Aujourd’hui, nous n’allons pas vous parler du moment de vérité, jeu télévisé canadien aux défis plus subtils les uns que les autres. Non, nous allons vous parler d’un concept éminemment stratégique pour l’e-commerce, intronisé par Google.

Une étude, menée par OpenMind, suit l’évolution des comportements des internautes français. Dans sa quatrième édition, cette enquête analyse un nouveau parcours d’achat déterminé par quatre moments clés, appelés « Moment Of truth« . Ces quatre moments de vérité représentent en réalité les différentes étapes du processus d’achat, que nous allons décrypter pour vous, rien que pour vous.

Les moments de vérité en e-commerce

Source : Baromètre Echo – Vague 4

Premier constat de l’étude, les utilisateurs réguliers sont légèrement plus nombreux que les accros à internet. 95 % des internautes français prépareraient leurs achats en ligne. Se renseigner sur Internet avant d’acheter est une tendance croissante : ils étaient 91 % à avoir le même réflexe lors du précédent baromètre.

Cette première étape pendant laquelle l’internaute se renseigne est appelée « Zero Moment Of Truth » (ZMOT). Pour préparer leurs achats, les internautes privilégient l’ordinateur pour 99 % d’entre eux. Le smartphone et la tablette restent pour le moment très minoritaire, avec respectivement 12 % et 5 % des internautes.

Cependant, quel que soit le terminal utilisé pour se renseigner, les internautes recherchent principalement des informations sur le prix du produit. Depuis les terminaux mobiles, ils se montrent plus sensibles aux avis des consommateurs avant de s’intéresser aux caractéristiques du produit, à l’inverse des utilisateurs d’ordinateurs.

Sans surprise, Google est utilisé par 80 % des internautes pour faire leurs recherches. Plus étonnant cependant, presque la moitié (48 %) des internautes cliquent sur les résultats proposés par Google en fonction de la confiance qu’ils attribuent aux sites. Ils ne sont que 39 % à suivre l’ordre proposé par le moteur américain.

In Internet we trust… Excepté les réseaux sociaux

7,5 internautes sur 10 déclarent avoir confiance dans les informations trouvées sur Internet. Pour autant les sites marchands, les comparateurs de prix et les sites des marques sont les premières sources d’information consultés par les internautes.

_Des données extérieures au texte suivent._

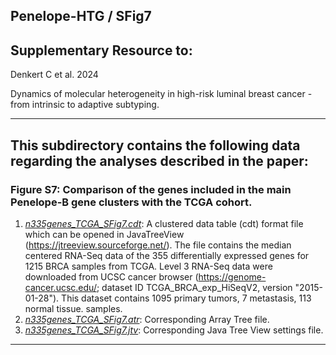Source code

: ## Penelope-HTG / SFig7

## Supplementary Resource to:  

Denkert C et al. 2024 

Dynamics of molecular heterogeneity in high-risk luminal breast cancer - from intrinsic to adaptive subtyping.

************************************************************

## This subdirectory contains the following data regarding the analyses described in the paper:

### Figure S7: Comparison of the genes included in the main Penelope-B gene clusters with the TCGA cohort.

1. [*n335genes_TCGA_SFig7.cdt*](https://github.com/tkarn/Penelope-HTG/blob/main/SFig7/n335genes_TCGA_SFig7.cdt): A clustered data table (cdt) format file which can be opened in JavaTreeView (https://jtreeview.sourceforge.net/). The file contains the median centered RNA-Seq data of the 355 differentially expressed genes for 1215 BRCA samples from TCGA. Level 3 RNA-Seq data were downloaded from UCSC cancer browser (https://genome-cancer.ucsc.edu/; dataset ID TCGA_BRCA_exp_HiSeqV2, version "2015-01-28"). This dataset contains 1095 primary tumors, 7 metastasis, 113 normal tissue.
samples.
2. [*n335genes_TCGA_SFig7.atr*](https://github.com/tkarn/Penelope-HTG/blob/main/SFig7/n335genes_TCGA_SFig7.atr): Corresponding Array Tree file.
3. [*n335genes_TCGA_SFig7.jtv*](https://github.com/tkarn/Penelope-HTG/blob/main/SFig7/n335genes_TCGA_SFig7.jtv): Corresponding Java Tree View settings file.


************************************************************

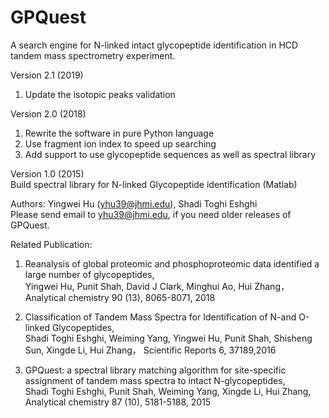 # GPQuest 
A search engine for N-linked intact glycopeptide identification in HCD tandem mass spectrometry experiment.

Version 2.1 (2019)<br>
1. Update the isotopic peaks validation<br>

Version 2.0 (2018)<br>
1. Rewrite the software in pure Python language
1. Use fragment ion index to speed up searching<br>
2. Add support to use glycopeptide sequences as well as spectral library<br>

Version 1.0 (2015)<br>
Build spectral library for N-linked Glycopeptide identification (Matlab)


Authors: Yingwei Hu (yhu39@jhmi.edu), Shadi Toghi Eshghi <br>
Please send email to yhu39@jhmi.edu, if you need older releases of GPQuest.

Related Publication:
1) Reanalysis of global proteomic and phosphoproteomic data identified a large number of glycopeptides,  
Yingwei Hu, Punit Shah, David J Clark, Minghui Ao, Hui Zhang，
Analytical chemistry 90 (13), 8065-8071, 2018

2) Classification of Tandem Mass Spectra for Identification of N-and O-linked Glycopeptides,   
Shadi Toghi Eshghi, Weiming Yang, Yingwei Hu, Punit Shah, Shisheng Sun, Xingde Li, Hui Zhang，
Scientific Reports 6, 37189,2016

3) GPQuest: a spectral library matching algorithm for site-specific assignment of tandem mass spectra to intact N-glycopeptides,  
Shadi Toghi Eshghi, Punit Shah, Weiming Yang, Xingde Li, Hui Zhang,
Analytical chemistry 87 (10), 5181-5188, 2015



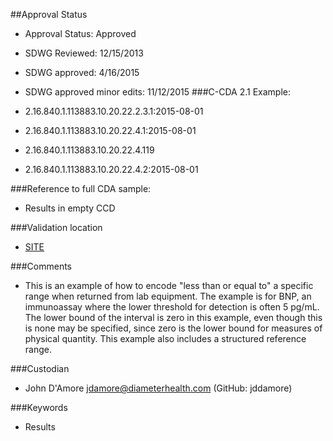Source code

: ##Approval Status 

* Approval Status: Approved
* SDWG Reviewed: 12/15/2013
* SDWG approved: 4/16/2015
* SDWG approved minor edits: 11/12/2015
###C-CDA 2.1 Example: 

* 2.16.840.1.113883.10.20.22.2.3.1:2015-08-01
* 2.16.840.1.113883.10.20.22.4.1:2015-08-01
* 2.16.840.1.113883.10.20.22.4.119
* 2.16.840.1.113883.10.20.22.4.2:2015-08-01

###Reference to full CDA sample:
* Results in empty CCD


###Validation location

* [SITE](https://sitenv.org/c-cda-validator)


###Comments

* This is an example of how to encode "less than or equal to" a specific range when returned from lab equipment. The example is for BNP, an immunoassay where the lower threshold for detection is often 5 pg/mL. The lower bound of the interval is zero in this example, even though this is none may be specified, since zero is the lower bound for measures of physical quantity. This example also includes a structured reference range.


###Custodian

* John D'Amore jdamore@diameterhealth.com (GitHub: jddamore)



###Keywords

* Results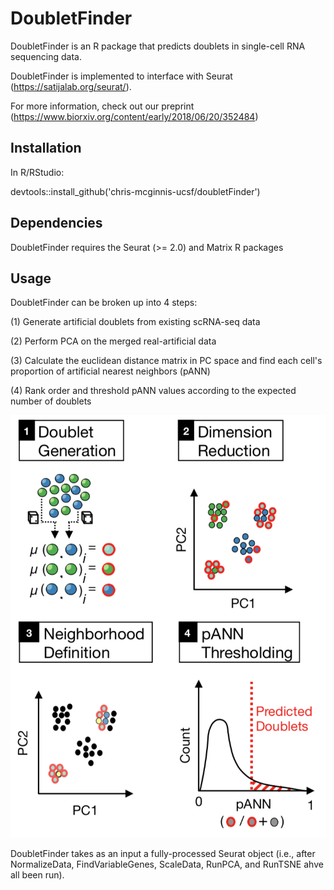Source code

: # DoubletFinder
DoubletFinder is an R package that predicts doublets in single-cell RNA sequencing data. 

DoubletFinder is implemented to interface with Seurat (https://satijalab.org/seurat/).

For more information, check out our preprint (https://www.biorxiv.org/content/early/2018/06/20/352484)

## Installation
In R/RStudio:

devtools::install_github('chris-mcginnis-ucsf/doubletFinder')

## Dependencies
DoubletFinder requires the Seurat (>= 2.0) and Matrix R packages

## Usage

DoubletFinder can be broken up into 4 steps:

(1) Generate artificial doublets from existing scRNA-seq data 

(2) Perform PCA on the merged real-artificial data

(3) Calculate the euclidean distance matrix in PC space and find each cell's proportion of artificial nearest neighbors (pANN)

(4) Rank order and threshold pANN values according to the expected number of doublets

![alt text](DF.screenshots/DDFig1B.png "Description goes here")

DoubletFinder takes as an input a fully-processed Seurat object (i.e., after NormalizeData, FindVariableGenes, ScaleData, RunPCA, and RunTSNE ahve all been run).  

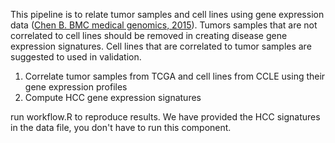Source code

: This pipeline is to relate tumor samples and cell lines using gene expression data ([Chen B. BMC medical genomics, 2015](https://bmcmedgenomics.biomedcentral.com/articles/10.1186/1755-8794-8-S2-S5)). Tumors samples that are not correlated to cell lines should be removed in creating disease gene expression signatures. Cell lines that are correlated to tumor samples are suggested to used in validation.

1. Correlate tumor samples from TCGA and cell lines from CCLE using their gene expression profiles
2. Compute HCC gene expression signatures

run workflow.R to reproduce results. We have provided the HCC signatures in the data file, you don't have to run this component.


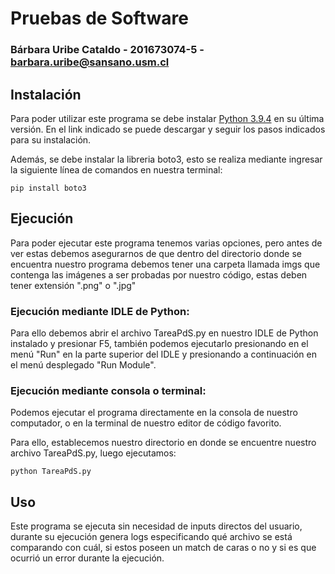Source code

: # Pruebas de Software

### Bárbara Uribe Cataldo - 201673074-5 - barbara.uribe@sansano.usm.cl

## Instalación

Para poder utilizar este programa se debe instalar [Python 3.9.4](https://www.python.org) en su última versión. En el link indicado se puede descargar y seguir los pasos indicados para su instalación.

Además, se debe instalar la libreria boto3, esto se realiza mediante ingresar la siguiente línea de comandos en nuestra terminal:

`
pip install boto3
`

## Ejecución

Para poder ejecutar este programa tenemos varias opciones, pero antes de ver estas debemos asegurarnos de que dentro del directorio donde se encuentra nuestro programa debemos tener una carpeta llamada imgs que contenga las imágenes a ser probadas por nuestro código, estas deben tener extensión ".png" o ".jpg"

### Ejecución mediante IDLE de Python:

Para ello debemos abrir el archivo TareaPdS.py en nuestro IDLE de Python instalado y presionar F5, también podemos ejecutarlo presionando en el menú "Run" en la parte superior del IDLE y presionando a continuación en el menú desplegado "Run Module".

### Ejecución mediante consola o terminal:

Podemos ejecutar el programa directamente en la consola de nuestro computador, o en la terminal de nuestro editor de código favorito.

Para ello, establecemos nuestro directorio en donde se encuentre nuestro archivo TareaPdS.py, luego ejecutamos:

`
python TareaPdS.py
`

## Uso

Este programa se ejecuta sin necesidad de inputs directos del usuario, durante su ejecución genera logs especificando qué archivo se está comparando con cuál, si estos poseen un match de caras o no y si es que ocurrió un error durante la ejecución.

Étonnamment, les réseaux sociaux ont un rôle mineur dans la préparation à l’achat. Aux yeux des consommateurs ces réseaux ne sont pas dignes de confiance. En effet, le score de confiance pour Facebook, YouTube et Twitter ne dépasse par 5 sur 10. Moins de 10 % des internautes consultent les pages Fans des marques pour préparer leurs achats.

Après s’être renseigné, 93 % passent à l’acte et achètent le produit, c’est ce qu’on nomme le First Moment Of Truth (FMOT). Ils sont d’ailleurs 74 % à passer le pas depuis internet.

L’e-commerce est désormais une notion répandue : 73 % des internautes saurait définir le concept. A contrario, une faible minorité a entendu parler de social shopping ou de F-commerce. Et encore une plus faible proportion d’internautes a déjà effectué un achat depuis un réseau social.

L’étude montre que se renseigner sur internet a conduit plus d’un internaute sur trois à changer de canal de vente, privilégiant l’achat en ligne. Un tiers des internautes a décidé d’aller dans un autre magasin suite à ses recherches. Dans une moindre mesure, ils sont plus de deux sur dix à changer de produit ou de gamme de produits après avoir fait un tour sur le net.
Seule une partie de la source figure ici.